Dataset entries

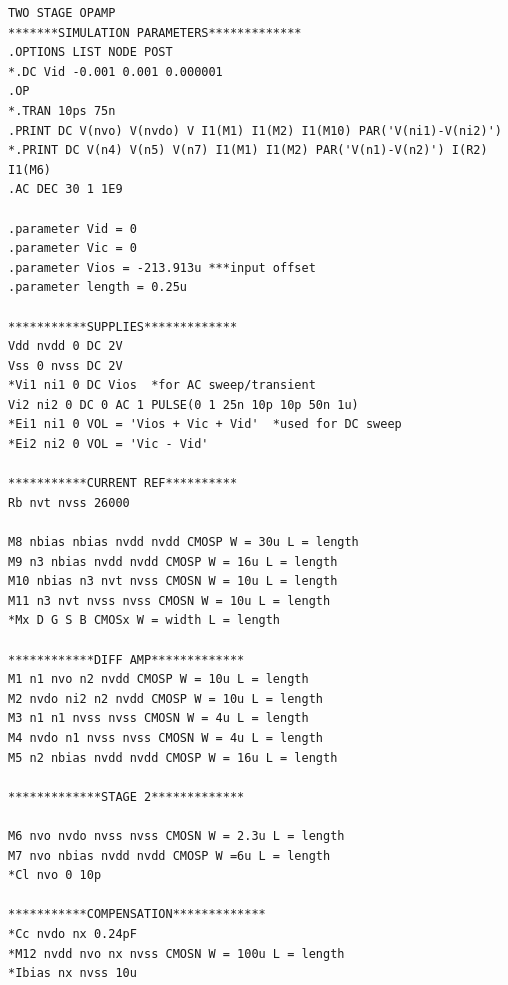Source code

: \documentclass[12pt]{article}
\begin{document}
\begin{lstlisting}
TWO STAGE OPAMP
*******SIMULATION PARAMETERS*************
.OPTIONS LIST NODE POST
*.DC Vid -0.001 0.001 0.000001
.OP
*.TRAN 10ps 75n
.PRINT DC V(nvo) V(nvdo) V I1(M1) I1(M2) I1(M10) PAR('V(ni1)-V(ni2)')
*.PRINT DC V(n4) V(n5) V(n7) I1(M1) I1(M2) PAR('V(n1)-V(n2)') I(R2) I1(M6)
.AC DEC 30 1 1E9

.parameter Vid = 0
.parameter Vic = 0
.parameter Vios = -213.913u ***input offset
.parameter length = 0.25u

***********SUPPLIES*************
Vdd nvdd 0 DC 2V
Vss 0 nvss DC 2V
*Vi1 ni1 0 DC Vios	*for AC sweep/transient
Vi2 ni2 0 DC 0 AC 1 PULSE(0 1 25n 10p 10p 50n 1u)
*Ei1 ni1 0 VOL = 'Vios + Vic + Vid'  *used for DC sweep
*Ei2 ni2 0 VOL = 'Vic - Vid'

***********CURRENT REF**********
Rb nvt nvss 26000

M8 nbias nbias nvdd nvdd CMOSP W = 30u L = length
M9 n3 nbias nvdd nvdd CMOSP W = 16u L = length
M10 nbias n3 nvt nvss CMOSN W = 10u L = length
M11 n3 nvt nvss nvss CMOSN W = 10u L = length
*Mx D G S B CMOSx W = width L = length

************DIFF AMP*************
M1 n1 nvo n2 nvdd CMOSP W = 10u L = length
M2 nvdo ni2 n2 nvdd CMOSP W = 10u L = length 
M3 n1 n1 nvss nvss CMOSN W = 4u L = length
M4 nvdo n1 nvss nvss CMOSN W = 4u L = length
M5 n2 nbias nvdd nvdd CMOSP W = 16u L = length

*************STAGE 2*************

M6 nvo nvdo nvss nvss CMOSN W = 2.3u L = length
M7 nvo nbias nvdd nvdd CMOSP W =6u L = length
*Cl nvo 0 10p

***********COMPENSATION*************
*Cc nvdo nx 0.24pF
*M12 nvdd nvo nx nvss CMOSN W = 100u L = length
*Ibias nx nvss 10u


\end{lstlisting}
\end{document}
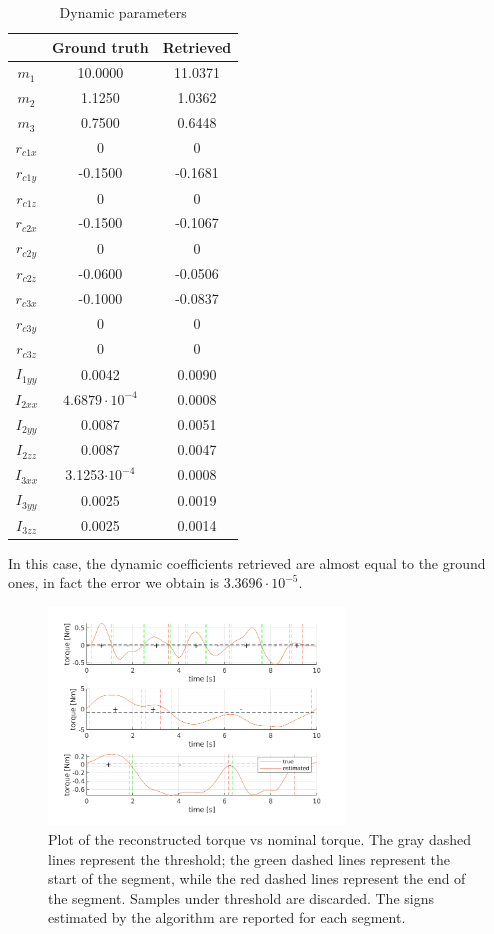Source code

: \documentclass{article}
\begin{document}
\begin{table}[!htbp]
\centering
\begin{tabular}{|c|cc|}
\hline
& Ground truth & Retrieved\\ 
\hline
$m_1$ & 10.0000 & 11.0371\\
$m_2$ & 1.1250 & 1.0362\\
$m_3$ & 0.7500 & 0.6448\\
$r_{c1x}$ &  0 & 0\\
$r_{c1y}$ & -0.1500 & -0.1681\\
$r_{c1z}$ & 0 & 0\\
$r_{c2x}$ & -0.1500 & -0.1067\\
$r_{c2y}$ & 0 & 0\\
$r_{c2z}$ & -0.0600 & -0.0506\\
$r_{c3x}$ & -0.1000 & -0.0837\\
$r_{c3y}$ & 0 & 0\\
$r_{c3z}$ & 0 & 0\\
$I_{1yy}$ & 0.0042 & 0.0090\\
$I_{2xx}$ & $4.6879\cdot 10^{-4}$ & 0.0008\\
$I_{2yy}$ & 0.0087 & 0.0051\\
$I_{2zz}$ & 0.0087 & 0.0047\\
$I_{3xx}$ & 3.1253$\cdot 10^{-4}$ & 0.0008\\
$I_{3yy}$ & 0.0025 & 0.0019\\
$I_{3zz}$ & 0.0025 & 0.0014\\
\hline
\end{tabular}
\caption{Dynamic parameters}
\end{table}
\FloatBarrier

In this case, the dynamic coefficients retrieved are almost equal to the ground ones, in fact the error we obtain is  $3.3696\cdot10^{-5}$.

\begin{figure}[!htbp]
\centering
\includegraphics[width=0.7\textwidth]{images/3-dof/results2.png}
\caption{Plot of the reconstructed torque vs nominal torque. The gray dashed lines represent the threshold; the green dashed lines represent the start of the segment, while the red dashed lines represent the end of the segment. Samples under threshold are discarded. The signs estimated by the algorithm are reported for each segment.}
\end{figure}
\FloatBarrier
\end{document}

* INSTRUCTIONS TO FOLLOW *
With "nvss" as the string to find, copy every line of the records that holds it.

* ANSWER AREA *
Vss 0 nvss DC 2V
Rb nvt nvss 26000
M10 nbias n3 nvt nvss CMOSN W = 10u L = length
M11 n3 nvt nvss nvss CMOSN W = 10u L = length
M3 n1 n1 nvss nvss CMOSN W = 4u L = length
M4 nvdo n1 nvss nvss CMOSN W = 4u L = length
M6 nvo nvdo nvss nvss CMOSN W = 2.3u L = length
*M12 nvdd nvo nx nvss CMOSN W = 100u L = length
*Ibias nx nvss 10u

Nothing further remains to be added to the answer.